Since 1995 the shares have underperformed the market - despite investments in activities outside the regulated UK airports business. However, yesterday's annual results suggest the core business is BAA's most promising division. But investors expecting a re-rating should not hold their breath.

BAA's UK airports and their retailing activities account for 90 per cent of BAA's profits. Passenger numbers increased 7.6 per cent last year, ahead of expectations. Retail income per passenger rose by a meagre 0.4 per cent, but that masks an interesting upward trend. In the fourth quarter it grew 5 per cent as BAA stepped up its marketing and consumer confidence returned.

With air passengers set to increase by 5 per cent annually for the next 20 years, BAA has almost-guaranteed earnings growth from its UK airports such as Gatwick, Stansted or Heathrow's proposed Terminal 5. Meanwhile, it aims to grow income per head in line with inflation. These factors should more than mitigate the expected pounds 30m hit from the loss of duty free trading in Europe, expected on 1 July.

Yesterday the shares added 22.5p at 693p, well below their net asset value of 792p, and despite the optimistic outlook.

Part of the problem is perception. BAA is not seen as the defensive stock it is because of the uncertainty hanging over duty free, the hefty investment in the Heathrow Express rail-link and the impending departure of chief executive Sir John Egan. The other problem is the piecemeal nature of BAA's non-regulated activities which have tied up much of its capital in poor-performing activities.

BAA's core skill is managing airports, but it would run foul of the regulators by buying more UK sites. Local authorities in the US, BAA's target market, are loathe to sell airports.
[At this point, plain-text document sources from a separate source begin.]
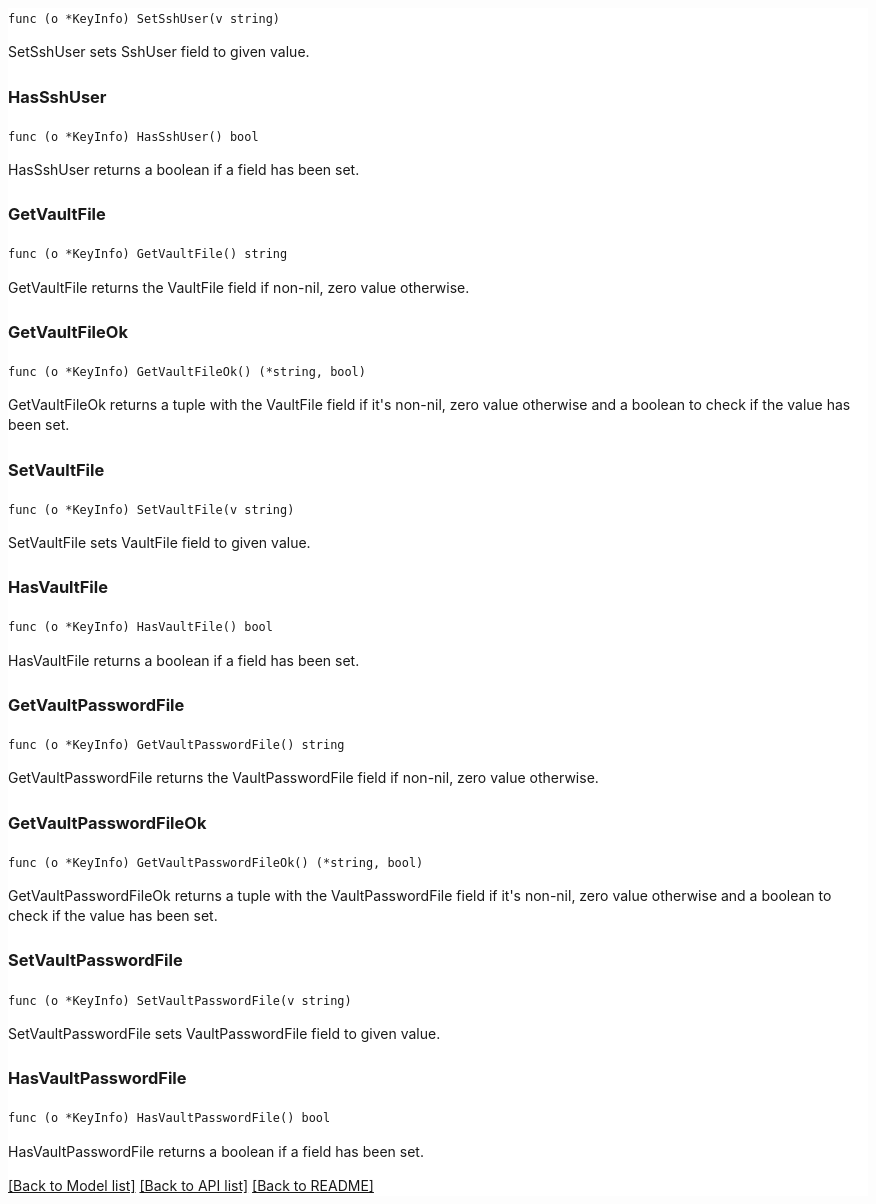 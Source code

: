 `func (o *KeyInfo) SetSshUser(v string)`

SetSshUser sets SshUser field to given value.

### HasSshUser

`func (o *KeyInfo) HasSshUser() bool`

HasSshUser returns a boolean if a field has been set.

### GetVaultFile

`func (o *KeyInfo) GetVaultFile() string`

GetVaultFile returns the VaultFile field if non-nil, zero value otherwise.

### GetVaultFileOk

`func (o *KeyInfo) GetVaultFileOk() (*string, bool)`

GetVaultFileOk returns a tuple with the VaultFile field if it's non-nil, zero value otherwise
and a boolean to check if the value has been set.

### SetVaultFile

`func (o *KeyInfo) SetVaultFile(v string)`

SetVaultFile sets VaultFile field to given value.

### HasVaultFile

`func (o *KeyInfo) HasVaultFile() bool`

HasVaultFile returns a boolean if a field has been set.

### GetVaultPasswordFile

`func (o *KeyInfo) GetVaultPasswordFile() string`

GetVaultPasswordFile returns the VaultPasswordFile field if non-nil, zero value otherwise.

### GetVaultPasswordFileOk

`func (o *KeyInfo) GetVaultPasswordFileOk() (*string, bool)`

GetVaultPasswordFileOk returns a tuple with the VaultPasswordFile field if it's non-nil, zero value otherwise
and a boolean to check if the value has been set.

### SetVaultPasswordFile

`func (o *KeyInfo) SetVaultPasswordFile(v string)`

SetVaultPasswordFile sets VaultPasswordFile field to given value.

### HasVaultPasswordFile

`func (o *KeyInfo) HasVaultPasswordFile() bool`

HasVaultPasswordFile returns a boolean if a field has been set.


[[Back to Model list]](../README.md#documentation-for-models) [[Back to API list]](../README.md#documentation-for-api-endpoints) [[Back to README]](../README.md)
So Sir John has instead invested in disappointing overseas duty free activities, where most of the cut goes to the government, or on non-airport retailing in the UK. Combined operating profits from these are just pounds 61m.

With analysts forecasting pre-tax profits of pounds 490-530m and earnings of 37-40p next year, the shares are on a forward p/e of 17. Until Sir John's successor is named and the duty free situation is clarified, the shares are likely to continue to underperform.